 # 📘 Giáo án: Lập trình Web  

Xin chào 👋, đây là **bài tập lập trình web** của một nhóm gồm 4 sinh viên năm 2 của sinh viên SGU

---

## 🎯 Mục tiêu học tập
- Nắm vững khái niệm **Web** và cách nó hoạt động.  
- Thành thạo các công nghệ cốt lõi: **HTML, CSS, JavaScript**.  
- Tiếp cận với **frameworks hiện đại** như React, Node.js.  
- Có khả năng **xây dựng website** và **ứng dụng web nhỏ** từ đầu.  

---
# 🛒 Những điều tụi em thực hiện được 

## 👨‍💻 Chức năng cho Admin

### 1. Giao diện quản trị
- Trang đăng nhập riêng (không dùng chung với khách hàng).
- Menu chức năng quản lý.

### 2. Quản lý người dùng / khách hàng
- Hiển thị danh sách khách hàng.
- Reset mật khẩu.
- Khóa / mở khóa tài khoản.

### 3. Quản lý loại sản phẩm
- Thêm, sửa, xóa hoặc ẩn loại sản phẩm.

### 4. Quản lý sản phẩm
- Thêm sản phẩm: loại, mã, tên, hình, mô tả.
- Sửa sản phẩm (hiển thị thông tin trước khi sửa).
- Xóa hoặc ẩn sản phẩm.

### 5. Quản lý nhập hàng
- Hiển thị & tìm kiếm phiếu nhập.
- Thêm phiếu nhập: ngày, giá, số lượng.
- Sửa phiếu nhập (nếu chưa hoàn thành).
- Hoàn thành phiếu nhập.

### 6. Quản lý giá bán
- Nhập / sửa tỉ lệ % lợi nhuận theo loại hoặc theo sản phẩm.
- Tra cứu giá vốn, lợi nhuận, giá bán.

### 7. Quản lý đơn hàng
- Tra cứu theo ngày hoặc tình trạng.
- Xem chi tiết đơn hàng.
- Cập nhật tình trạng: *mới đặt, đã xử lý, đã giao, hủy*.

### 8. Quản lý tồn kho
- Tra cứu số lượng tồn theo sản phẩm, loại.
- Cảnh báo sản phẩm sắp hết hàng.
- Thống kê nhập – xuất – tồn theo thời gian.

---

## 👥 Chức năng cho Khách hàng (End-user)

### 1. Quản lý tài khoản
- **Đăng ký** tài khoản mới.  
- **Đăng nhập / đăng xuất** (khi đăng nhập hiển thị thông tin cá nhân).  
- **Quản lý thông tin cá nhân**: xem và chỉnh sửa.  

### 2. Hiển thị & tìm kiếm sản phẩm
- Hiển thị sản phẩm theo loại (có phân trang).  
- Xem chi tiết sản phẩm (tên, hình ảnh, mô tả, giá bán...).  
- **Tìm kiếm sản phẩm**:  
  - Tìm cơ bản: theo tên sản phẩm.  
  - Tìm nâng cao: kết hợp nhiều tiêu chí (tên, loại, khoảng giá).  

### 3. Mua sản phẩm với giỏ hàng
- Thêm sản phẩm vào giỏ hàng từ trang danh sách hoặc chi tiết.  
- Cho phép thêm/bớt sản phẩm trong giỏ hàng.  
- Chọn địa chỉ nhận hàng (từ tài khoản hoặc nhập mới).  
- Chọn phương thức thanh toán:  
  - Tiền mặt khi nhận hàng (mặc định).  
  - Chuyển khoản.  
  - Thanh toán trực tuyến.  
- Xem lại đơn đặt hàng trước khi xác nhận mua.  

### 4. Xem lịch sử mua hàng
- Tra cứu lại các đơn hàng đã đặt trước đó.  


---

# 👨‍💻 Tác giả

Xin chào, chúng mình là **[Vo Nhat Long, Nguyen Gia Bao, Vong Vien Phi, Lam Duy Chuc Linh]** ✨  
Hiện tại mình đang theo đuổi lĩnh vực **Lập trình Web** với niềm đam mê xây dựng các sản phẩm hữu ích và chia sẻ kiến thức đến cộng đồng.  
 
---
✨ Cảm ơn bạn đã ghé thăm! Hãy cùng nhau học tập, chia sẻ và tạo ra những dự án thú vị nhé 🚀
· · · ·
WHAT TO WORK ON: Please output exactly the lines between the one holding "- Reset mật khẩu." and the one holding "# 👨‍💻 Tác giả" in the records above, inclusive, and nothing more.

SOLUTION:
- Reset mật khẩu.
- Khóa / mở khóa tài khoản.

### 3. Quản lý loại sản phẩm
- Thêm, sửa, xóa hoặc ẩn loại sản phẩm.

### 4. Quản lý sản phẩm
- Thêm sản phẩm: loại, mã, tên, hình, mô tả.
- Sửa sản phẩm (hiển thị thông tin trước khi sửa).
- Xóa hoặc ẩn sản phẩm.

### 5. Quản lý nhập hàng
- Hiển thị & tìm kiếm phiếu nhập.
- Thêm phiếu nhập: ngày, giá, số lượng.
- Sửa phiếu nhập (nếu chưa hoàn thành).
- Hoàn thành phiếu nhập.

### 6. Quản lý giá bán
- Nhập / sửa tỉ lệ % lợi nhuận theo loại hoặc theo sản phẩm.
- Tra cứu giá vốn, lợi nhuận, giá bán.

### 7. Quản lý đơn hàng
- Tra cứu theo ngày hoặc tình trạng.
- Xem chi tiết đơn hàng.
- Cập nhật tình trạng: *mới đặt, đã xử lý, đã giao, hủy*.

### 8. Quản lý tồn kho
- Tra cứu số lượng tồn theo sản phẩm, loại.
- Cảnh báo sản phẩm sắp hết hàng.
- Thống kê nhập – xuất – tồn theo thời gian.

---

## 👥 Chức năng cho Khách hàng (End-user)

### 1. Quản lý tài khoản
- **Đăng ký** tài khoản mới.  
- **Đăng nhập / đăng xuất** (khi đăng nhập hiển thị thông tin cá nhân).  
- **Quản lý thông tin cá nhân**: xem và chỉnh sửa.  

### 2. Hiển thị & tìm kiếm sản phẩm
- Hiển thị sản phẩm theo loại (có phân trang).  
- Xem chi tiết sản phẩm (tên, hình ảnh, mô tả, giá bán...).  
- **Tìm kiếm sản phẩm**:  
  - Tìm cơ bản: theo tên sản phẩm.  
  - Tìm nâng cao: kết hợp nhiều tiêu chí (tên, loại, khoảng giá).  

### 3. Mua sản phẩm với giỏ hàng
- Thêm sản phẩm vào giỏ hàng từ trang danh sách hoặc chi tiết.  
- Cho phép thêm/bớt sản phẩm trong giỏ hàng.  
- Chọn địa chỉ nhận hàng (từ tài khoản hoặc nhập mới).  
- Chọn phương thức thanh toán:  
  - Tiền mặt khi nhận hàng (mặc định).  
  - Chuyển khoản.  
  - Thanh toán trực tuyến.  
- Xem lại đơn đặt hàng trước khi xác nhận mua.  

### 4. Xem lịch sử mua hàng
- Tra cứu lại các đơn hàng đã đặt trước đó.  


---

# 👨‍💻 Tác giả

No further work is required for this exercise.